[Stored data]
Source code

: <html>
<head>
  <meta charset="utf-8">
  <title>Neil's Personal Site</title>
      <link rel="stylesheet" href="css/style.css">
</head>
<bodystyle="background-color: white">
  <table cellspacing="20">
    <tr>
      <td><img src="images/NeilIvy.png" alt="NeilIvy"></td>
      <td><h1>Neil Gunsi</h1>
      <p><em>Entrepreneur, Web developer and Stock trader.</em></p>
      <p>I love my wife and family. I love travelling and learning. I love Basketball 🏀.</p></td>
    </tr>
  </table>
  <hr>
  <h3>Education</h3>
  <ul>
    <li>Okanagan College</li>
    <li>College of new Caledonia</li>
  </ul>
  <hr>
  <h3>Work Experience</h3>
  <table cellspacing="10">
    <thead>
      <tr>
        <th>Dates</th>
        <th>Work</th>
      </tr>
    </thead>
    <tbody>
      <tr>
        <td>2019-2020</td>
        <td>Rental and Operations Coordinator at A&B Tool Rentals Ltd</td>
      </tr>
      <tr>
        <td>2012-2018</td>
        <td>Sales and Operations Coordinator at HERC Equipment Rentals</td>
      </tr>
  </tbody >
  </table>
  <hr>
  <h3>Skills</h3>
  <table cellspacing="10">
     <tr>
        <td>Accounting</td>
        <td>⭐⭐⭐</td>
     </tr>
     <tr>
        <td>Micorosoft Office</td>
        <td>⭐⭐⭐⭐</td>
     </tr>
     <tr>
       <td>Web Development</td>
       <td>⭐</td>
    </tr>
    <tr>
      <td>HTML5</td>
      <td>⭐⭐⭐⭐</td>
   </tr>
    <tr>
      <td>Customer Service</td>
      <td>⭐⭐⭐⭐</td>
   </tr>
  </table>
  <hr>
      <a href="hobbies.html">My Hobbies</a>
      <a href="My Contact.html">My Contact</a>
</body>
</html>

_Your objective_
When a line in the data holds the word "Coordinator", show that line.

_Expected output_
        <td>Rental and Operations Coordinator at A&B Tool Rentals Ltd</td>
        <td>Sales and Operations Coordinator at HERC Equipment Rentals</td>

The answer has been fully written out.